* _INSTRUCTIONS TO FOLLOW_
Can you copy out the data exactly? Leave the images out.

[Document images with source code]
════════
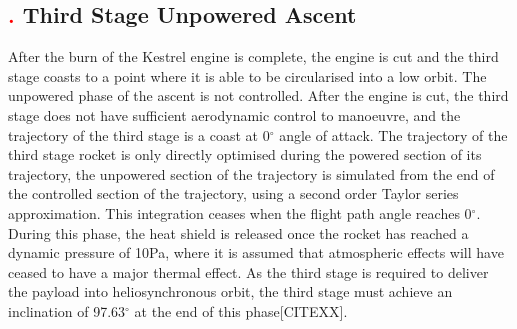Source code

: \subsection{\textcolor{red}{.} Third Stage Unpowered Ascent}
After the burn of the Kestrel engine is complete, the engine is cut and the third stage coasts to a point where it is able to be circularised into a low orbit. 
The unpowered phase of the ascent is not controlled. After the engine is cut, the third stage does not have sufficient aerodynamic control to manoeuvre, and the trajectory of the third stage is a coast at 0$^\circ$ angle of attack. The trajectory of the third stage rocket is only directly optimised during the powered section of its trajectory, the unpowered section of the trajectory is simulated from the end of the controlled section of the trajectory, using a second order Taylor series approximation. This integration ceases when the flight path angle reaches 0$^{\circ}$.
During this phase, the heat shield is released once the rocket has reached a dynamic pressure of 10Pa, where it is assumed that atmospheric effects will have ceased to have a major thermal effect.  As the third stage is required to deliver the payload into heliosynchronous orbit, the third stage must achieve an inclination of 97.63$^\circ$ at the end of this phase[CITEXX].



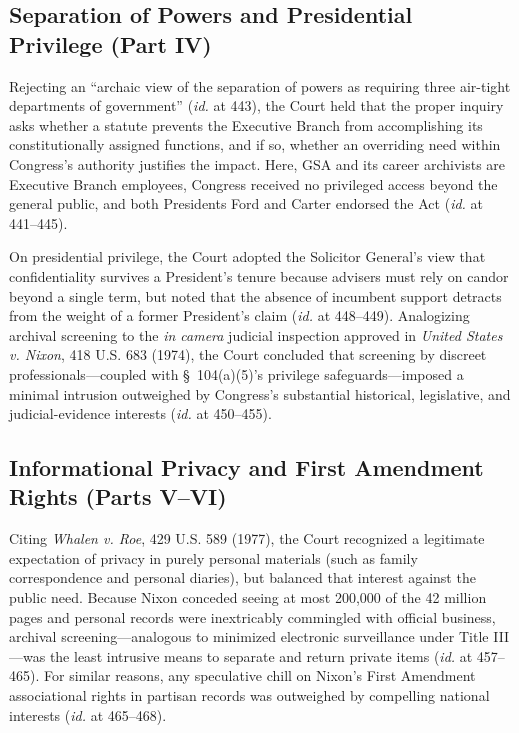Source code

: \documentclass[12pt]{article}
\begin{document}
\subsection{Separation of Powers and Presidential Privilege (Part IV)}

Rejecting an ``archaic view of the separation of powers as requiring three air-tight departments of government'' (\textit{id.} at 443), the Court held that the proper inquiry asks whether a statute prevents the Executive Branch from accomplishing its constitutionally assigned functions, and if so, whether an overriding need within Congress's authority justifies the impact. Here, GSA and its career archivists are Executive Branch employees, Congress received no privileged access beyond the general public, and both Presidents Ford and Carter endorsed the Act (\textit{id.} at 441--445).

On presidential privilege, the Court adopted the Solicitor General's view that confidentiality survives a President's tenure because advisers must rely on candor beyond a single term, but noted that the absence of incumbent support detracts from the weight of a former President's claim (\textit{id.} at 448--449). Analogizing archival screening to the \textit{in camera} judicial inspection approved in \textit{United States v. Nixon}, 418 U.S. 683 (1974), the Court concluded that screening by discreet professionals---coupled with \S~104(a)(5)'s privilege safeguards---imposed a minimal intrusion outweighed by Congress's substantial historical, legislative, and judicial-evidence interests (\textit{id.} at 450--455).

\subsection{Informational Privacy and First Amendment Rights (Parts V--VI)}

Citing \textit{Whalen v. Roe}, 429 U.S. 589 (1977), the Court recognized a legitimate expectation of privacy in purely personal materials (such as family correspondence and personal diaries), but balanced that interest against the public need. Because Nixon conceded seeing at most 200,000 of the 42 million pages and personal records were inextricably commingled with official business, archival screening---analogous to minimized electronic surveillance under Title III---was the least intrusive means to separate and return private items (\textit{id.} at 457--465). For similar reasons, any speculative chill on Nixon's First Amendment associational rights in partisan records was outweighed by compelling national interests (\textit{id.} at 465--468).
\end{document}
════════
* _RESPONSE_
Source code

: \subsection{\textcolor{red}{.} Third Stage Unpowered Ascent}
After the burn of the Kestrel engine is complete, the engine is cut and the third stage coasts to a point where it is able to be circularised into a low orbit. 
The unpowered phase of the ascent is not controlled. After the engine is cut, the third stage does not have sufficient aerodynamic control to manoeuvre, and the trajectory of the third stage is a coast at 0$^\circ$ angle of attack. The trajectory of the third stage rocket is only directly optimised during the powered section of its trajectory, the unpowered section of the trajectory is simulated from the end of the controlled section of the trajectory, using a second order Taylor series approximation. This integration ceases when the flight path angle reaches 0$^{\circ}$.
During this phase, the heat shield is released once the rocket has reached a dynamic pressure of 10Pa, where it is assumed that atmospheric effects will have ceased to have a major thermal effect.  As the third stage is required to deliver the payload into heliosynchronous orbit, the third stage must achieve an inclination of 97.63$^\circ$ at the end of this phase[CITEXX].



Source code

: \documentclass[12pt]{article}
\begin{document}
\subsection{Separation of Powers and Presidential Privilege (Part IV)}

Rejecting an ``archaic view of the separation of powers as requiring three air-tight departments of government'' (\textit{id.} at 443), the Court held that the proper inquiry asks whether a statute prevents the Executive Branch from accomplishing its constitutionally assigned functions, and if so, whether an overriding need within Congress's authority justifies the impact. Here, GSA and its career archivists are Executive Branch employees, Congress received no privileged access beyond the general public, and both Presidents Ford and Carter endorsed the Act (\textit{id.} at 441--445).

On presidential privilege, the Court adopted the Solicitor General's view that confidentiality survives a President's tenure because advisers must rely on candor beyond a single term, but noted that the absence of incumbent support detracts from the weight of a former President's claim (\textit{id.} at 448--449). Analogizing archival screening to the \textit{in camera} judicial inspection approved in \textit{United States v. Nixon}, 418 U.S. 683 (1974), the Court concluded that screening by discreet professionals---coupled with \S~104(a)(5)'s privilege safeguards---imposed a minimal intrusion outweighed by Congress's substantial historical, legislative, and judicial-evidence interests (\textit{id.} at 450--455).

\subsection{Informational Privacy and First Amendment Rights (Parts V--VI)}

Citing \textit{Whalen v. Roe}, 429 U.S. 589 (1977), the Court recognized a legitimate expectation of privacy in purely personal materials (such as family correspondence and personal diaries), but balanced that interest against the public need. Because Nixon conceded seeing at most 200,000 of the 42 million pages and personal records were inextricably commingled with official business, archival screening---analogous to minimized electronic surveillance under Title III---was the least intrusive means to separate and return private items (\textit{id.} at 457--465). For similar reasons, any speculative chill on Nixon's First Amendment associational rights in partisan records was outweighed by compelling national interests (\textit{id.} at 465--468).
\end{document}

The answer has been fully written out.